**DATA EXCERPTS**
•••

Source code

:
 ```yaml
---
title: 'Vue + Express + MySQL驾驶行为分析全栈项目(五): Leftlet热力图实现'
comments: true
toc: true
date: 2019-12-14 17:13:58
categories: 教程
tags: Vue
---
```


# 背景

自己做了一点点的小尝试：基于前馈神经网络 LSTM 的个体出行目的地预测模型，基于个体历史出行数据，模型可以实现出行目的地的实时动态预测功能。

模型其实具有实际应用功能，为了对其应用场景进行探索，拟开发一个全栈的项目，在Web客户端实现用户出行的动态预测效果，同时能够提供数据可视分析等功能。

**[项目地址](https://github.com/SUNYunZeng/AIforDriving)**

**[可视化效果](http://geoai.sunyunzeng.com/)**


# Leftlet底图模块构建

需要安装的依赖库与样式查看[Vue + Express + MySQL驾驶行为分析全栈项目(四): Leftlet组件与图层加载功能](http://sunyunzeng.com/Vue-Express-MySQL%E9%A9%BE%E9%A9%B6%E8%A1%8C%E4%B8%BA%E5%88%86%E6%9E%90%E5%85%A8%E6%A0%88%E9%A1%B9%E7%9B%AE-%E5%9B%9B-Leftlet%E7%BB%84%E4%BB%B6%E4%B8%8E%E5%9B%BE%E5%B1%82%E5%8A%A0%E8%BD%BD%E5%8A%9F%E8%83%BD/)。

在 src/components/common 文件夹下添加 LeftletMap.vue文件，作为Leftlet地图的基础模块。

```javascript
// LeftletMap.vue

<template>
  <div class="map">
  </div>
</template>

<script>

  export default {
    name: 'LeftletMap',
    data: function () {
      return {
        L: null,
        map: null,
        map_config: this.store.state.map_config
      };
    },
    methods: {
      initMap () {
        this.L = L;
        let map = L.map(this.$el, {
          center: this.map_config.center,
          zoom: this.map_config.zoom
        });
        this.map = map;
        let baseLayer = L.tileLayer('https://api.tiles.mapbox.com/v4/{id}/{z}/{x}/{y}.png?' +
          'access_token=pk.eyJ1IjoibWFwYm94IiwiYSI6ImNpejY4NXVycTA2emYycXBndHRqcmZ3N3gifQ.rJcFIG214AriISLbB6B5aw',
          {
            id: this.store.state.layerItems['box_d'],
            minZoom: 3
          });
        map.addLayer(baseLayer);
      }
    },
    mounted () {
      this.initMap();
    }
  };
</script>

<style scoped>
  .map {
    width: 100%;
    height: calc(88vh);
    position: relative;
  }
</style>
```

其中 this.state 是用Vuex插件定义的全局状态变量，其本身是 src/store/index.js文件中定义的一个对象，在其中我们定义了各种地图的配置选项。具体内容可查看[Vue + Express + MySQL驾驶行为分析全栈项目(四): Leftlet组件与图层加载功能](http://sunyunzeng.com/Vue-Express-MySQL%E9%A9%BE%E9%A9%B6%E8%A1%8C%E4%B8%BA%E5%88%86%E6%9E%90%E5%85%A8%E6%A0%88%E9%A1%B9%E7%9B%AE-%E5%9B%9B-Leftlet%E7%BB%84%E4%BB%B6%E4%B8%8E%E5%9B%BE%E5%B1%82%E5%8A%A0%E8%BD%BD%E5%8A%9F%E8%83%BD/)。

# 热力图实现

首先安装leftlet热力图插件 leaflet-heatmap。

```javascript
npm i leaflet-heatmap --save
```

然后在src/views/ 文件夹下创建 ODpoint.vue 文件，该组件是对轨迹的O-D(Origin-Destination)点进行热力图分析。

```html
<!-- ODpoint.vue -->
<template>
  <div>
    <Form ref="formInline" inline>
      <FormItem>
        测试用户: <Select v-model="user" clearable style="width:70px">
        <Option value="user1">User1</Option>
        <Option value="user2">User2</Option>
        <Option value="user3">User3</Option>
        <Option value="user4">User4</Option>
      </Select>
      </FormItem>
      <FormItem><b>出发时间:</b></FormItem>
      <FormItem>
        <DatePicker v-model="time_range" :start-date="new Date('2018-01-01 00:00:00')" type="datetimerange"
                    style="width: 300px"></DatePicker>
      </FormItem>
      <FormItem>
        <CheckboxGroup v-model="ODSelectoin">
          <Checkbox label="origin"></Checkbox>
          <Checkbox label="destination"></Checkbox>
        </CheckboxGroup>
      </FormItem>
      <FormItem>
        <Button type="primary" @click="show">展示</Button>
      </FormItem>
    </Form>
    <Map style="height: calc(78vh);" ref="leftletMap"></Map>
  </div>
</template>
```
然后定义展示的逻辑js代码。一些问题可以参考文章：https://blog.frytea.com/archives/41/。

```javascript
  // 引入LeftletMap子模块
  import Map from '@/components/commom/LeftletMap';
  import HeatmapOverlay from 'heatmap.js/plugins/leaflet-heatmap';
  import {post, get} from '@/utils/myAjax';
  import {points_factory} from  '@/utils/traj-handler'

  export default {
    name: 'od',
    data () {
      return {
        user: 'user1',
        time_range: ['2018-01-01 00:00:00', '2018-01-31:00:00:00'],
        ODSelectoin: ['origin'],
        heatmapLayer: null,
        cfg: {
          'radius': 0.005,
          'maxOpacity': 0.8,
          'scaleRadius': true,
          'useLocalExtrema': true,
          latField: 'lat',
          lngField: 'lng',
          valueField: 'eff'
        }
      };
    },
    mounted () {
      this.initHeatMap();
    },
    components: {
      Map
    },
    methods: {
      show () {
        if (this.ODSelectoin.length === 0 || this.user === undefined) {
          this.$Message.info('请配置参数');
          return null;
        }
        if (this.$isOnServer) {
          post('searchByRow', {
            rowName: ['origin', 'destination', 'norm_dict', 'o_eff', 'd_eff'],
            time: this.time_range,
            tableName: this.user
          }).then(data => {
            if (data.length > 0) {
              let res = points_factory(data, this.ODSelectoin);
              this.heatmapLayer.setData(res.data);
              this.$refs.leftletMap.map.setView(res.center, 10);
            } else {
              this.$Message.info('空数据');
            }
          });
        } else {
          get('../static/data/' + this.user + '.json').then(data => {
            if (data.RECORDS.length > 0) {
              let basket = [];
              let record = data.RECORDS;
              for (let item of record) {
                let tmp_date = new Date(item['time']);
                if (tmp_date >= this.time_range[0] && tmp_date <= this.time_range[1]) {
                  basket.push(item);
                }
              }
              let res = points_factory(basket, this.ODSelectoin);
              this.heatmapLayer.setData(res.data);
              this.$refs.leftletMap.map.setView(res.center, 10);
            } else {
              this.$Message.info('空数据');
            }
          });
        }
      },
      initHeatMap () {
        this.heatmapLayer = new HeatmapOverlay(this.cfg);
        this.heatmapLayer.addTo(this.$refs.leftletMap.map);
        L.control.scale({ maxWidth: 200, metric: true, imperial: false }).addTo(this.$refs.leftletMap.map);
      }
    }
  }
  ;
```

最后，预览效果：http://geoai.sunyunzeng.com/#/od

•••

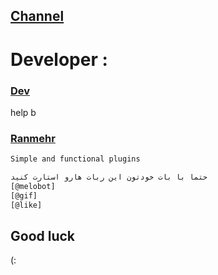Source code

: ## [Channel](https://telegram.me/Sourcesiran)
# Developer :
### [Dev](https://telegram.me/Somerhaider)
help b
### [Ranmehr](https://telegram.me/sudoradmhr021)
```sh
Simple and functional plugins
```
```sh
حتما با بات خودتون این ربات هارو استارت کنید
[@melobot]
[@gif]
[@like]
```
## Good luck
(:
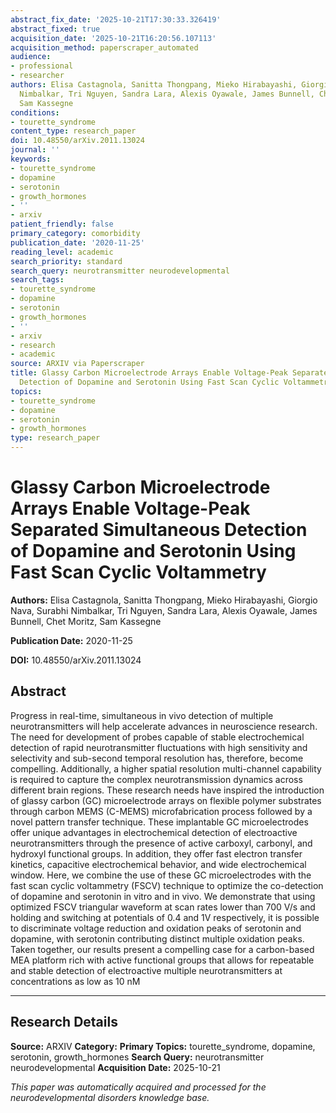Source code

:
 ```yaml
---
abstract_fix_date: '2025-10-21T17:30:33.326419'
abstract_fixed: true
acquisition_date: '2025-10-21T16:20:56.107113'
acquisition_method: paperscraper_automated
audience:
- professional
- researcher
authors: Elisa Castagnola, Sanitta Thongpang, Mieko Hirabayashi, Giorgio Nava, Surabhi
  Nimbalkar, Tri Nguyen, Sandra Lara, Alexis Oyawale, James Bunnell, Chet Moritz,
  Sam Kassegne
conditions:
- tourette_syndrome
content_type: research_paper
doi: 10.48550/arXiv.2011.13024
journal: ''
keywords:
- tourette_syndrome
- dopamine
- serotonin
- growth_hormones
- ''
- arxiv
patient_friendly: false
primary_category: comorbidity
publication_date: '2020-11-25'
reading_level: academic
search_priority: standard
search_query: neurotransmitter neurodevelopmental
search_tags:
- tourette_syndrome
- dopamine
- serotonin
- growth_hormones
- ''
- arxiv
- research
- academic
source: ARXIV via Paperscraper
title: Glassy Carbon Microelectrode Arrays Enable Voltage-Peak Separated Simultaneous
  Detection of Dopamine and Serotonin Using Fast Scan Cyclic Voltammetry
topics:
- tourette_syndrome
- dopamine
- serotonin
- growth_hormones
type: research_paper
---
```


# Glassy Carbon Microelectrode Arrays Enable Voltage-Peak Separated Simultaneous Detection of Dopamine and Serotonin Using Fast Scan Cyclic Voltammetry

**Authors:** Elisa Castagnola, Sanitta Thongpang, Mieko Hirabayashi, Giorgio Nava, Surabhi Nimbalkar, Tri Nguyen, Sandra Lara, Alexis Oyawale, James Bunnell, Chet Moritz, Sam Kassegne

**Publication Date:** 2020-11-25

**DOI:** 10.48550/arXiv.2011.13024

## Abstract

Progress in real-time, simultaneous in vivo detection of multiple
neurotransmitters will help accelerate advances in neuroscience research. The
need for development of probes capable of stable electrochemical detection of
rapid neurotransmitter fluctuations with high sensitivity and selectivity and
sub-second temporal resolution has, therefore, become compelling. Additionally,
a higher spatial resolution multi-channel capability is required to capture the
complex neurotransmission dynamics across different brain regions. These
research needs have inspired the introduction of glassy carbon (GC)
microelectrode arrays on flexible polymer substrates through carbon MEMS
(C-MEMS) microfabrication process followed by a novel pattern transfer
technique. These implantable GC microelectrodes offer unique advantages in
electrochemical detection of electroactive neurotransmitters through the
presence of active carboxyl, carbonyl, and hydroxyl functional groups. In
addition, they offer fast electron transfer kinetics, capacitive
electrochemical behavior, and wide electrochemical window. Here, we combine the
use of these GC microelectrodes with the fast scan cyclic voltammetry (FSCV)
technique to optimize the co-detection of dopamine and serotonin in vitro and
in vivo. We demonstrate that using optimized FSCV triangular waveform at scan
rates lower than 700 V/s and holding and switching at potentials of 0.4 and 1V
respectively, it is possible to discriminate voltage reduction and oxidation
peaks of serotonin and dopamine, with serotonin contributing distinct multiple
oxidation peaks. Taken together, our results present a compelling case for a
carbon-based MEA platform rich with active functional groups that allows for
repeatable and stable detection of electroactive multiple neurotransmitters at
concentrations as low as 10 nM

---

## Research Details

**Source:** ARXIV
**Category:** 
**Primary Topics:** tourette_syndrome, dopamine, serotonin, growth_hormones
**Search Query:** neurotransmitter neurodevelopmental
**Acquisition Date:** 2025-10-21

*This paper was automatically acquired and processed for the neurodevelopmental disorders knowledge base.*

•••

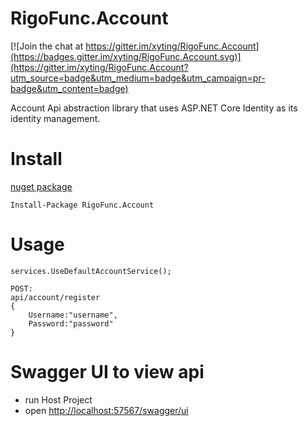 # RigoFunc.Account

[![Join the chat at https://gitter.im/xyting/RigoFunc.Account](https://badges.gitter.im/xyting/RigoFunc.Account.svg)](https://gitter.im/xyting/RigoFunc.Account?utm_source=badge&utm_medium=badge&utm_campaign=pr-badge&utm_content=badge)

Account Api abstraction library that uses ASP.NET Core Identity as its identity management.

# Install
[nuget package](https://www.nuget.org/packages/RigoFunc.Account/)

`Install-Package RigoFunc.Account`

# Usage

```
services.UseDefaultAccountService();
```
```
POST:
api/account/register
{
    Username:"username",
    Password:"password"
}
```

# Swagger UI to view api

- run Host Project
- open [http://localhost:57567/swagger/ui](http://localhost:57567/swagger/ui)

•••

Report the lines above that contain "peaks".

**RESPONSE FOR THIS EXERCISE**
peaks of serotonin and dopamine, with serotonin contributing distinct multiple
oxidation peaks. Taken together, our results present a compelling case for a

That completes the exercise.